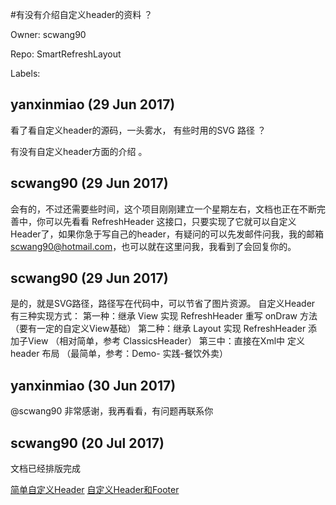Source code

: #有没有介绍自定义header的资料 ？

Owner: scwang90

Repo: SmartRefreshLayout

Labels: 

## yanxinmiao (29 Jun 2017)

看了看自定义header的源码，一头雾水， 有些时用的SVG 路径 ？

有没有自定义header方面的介绍 。

## scwang90 (29 Jun 2017)

会有的，不过还需要些时间，这个项目刚刚建立一个星期左右，文档也正在不断完善中，你可以先看看 RefreshHeader 这接口，只要实现了它就可以自定义Header了，如果你急于写自己的header，有疑问的可以先发邮件问我，我的邮箱 scwang90@hotmail.com，也可以就在这里问我，我看到了会回复你的。

## scwang90 (29 Jun 2017)

是的，就是SVG路径，路径写在代码中，可以节省了图片资源。
自定义Header 有三种实现方式：
第一种：继承 View 实现 RefreshHeader  重写 onDraw 方法 （要有一定的自定义View基础）
第二种：继承 Layout 实现 RefreshHeader 添加子View （相对简单，参考 ClassicsHeader）
第三中：直接在Xml中 定义header 布局  （最简单，参考：Demo- 实践-餐饮外卖）

## yanxinmiao (30 Jun 2017)

@scwang90 非常感谢，我再看看，有问题再联系你

## scwang90 (20 Jul 2017)

文档已经排版完成

[简单自定义Header](https://github.com/scwang90/SmartRefreshLayout/blob/master/art/md_smart.md)
[自定义Header和Footer](https://github.com/scwang90/SmartRefreshLayout/blob/master/art/md_custom.md)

What is needed:
Omit every picture, then write out the entries above exactly.

Result for this exercise:
Source code

: #有没有介绍自定义header的资料 ？

Owner: scwang90

Repo: SmartRefreshLayout

Labels: 

## yanxinmiao (29 Jun 2017)

看了看自定义header的源码，一头雾水， 有些时用的SVG 路径 ？

有没有自定义header方面的介绍 。

## scwang90 (29 Jun 2017)

会有的，不过还需要些时间，这个项目刚刚建立一个星期左右，文档也正在不断完善中，你可以先看看 RefreshHeader 这接口，只要实现了它就可以自定义Header了，如果你急于写自己的header，有疑问的可以先发邮件问我，我的邮箱 scwang90@hotmail.com，也可以就在这里问我，我看到了会回复你的。

## scwang90 (29 Jun 2017)

是的，就是SVG路径，路径写在代码中，可以节省了图片资源。
自定义Header 有三种实现方式：
第一种：继承 View 实现 RefreshHeader  重写 onDraw 方法 （要有一定的自定义View基础）
第二种：继承 Layout 实现 RefreshHeader 添加子View （相对简单，参考 ClassicsHeader）
第三中：直接在Xml中 定义header 布局  （最简单，参考：Demo- 实践-餐饮外卖）

## yanxinmiao (30 Jun 2017)

@scwang90 非常感谢，我再看看，有问题再联系你

## scwang90 (20 Jul 2017)

文档已经排版完成

[简单自定义Header](https://github.com/scwang90/SmartRefreshLayout/blob/master/art/md_smart.md)
[自定义Header和Footer](https://github.com/scwang90/SmartRefreshLayout/blob/master/art/md_custom.md)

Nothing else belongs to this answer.